Remix.run Logo
stitched2gethr 2 days ago

This contains some specific data with pretty graphs: https://youtu.be/tbDDYKRFjhk?t=623

But if you do professional development and use something like Claude Code (the current standard, IMO) you'll quickly get a handle on what it's good at and what it isn't. I think it took me about 3-4 weeks of working with it at an overall 0x gain to realize what it's going to help me with and what it will make take longer.

MontyCarloHall 2 days ago | parent [-]

This is a great conference talk, thanks for sharing!

To summarize, the authors enlisted a panel of expert developers to review the quality of various pull requests, in terms of architecture, readability, maintainability, etc. (see 8:27 in the video for a partial list of criteria), and then somehow aggregate these criteria into an overall "productivity score." They then trained a model on the judgments of the expert developers, and found that their model had a high correlation with the experts' judgment. Finally, they applied this model to PRs across thousands of codebases, with knowledge of whether the PR was AI-assisted or not.

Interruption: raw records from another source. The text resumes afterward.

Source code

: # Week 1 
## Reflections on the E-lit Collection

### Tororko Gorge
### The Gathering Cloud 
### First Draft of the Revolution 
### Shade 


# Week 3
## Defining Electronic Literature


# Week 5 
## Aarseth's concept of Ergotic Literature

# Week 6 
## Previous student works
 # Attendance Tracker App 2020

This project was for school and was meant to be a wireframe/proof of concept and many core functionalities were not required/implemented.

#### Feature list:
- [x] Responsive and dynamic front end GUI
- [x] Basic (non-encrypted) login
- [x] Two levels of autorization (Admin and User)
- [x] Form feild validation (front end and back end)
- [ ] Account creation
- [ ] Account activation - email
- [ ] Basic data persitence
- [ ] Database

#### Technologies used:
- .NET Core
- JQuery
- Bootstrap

They found a 35-40% productivity gain for easy/greenfield tasks, 10-15% for hard/greenfield tasks, 15-20% for easy/brownfield tasks, and 0-10% for hard/brownfield tasks. Most productivity gains went towards "reworked" code, i.e. refactoring of recent code.

All in all, this is a great attempt at rigorously quantifying AI impact. However, I do take one major issue with it. Let's assume that their "productivity score" does indeed capture the overall quality of a PR (big assumption). I'm not sure this measures the overall net positive/negative impact to the codebase. Just because a PR is well-written according to a panel of expert engineers doesn't mean it's valuable to the project as a whole. Plenty of well-written code is utterly superfluous (trivial object setters/getters come to mind). Conversely, code that might appear poorly written to an outsider expert engineer could be essential to the project (the highly optimized C/assembly code of ffmpeg comes to mind, or to use an extreme example, anything from Arthur Whitney). "Reworking" that code to be "better written" would be hugely detrimental, even though the judgment of an outside observer (and an AI trained on it) might conclude that said code is terrible.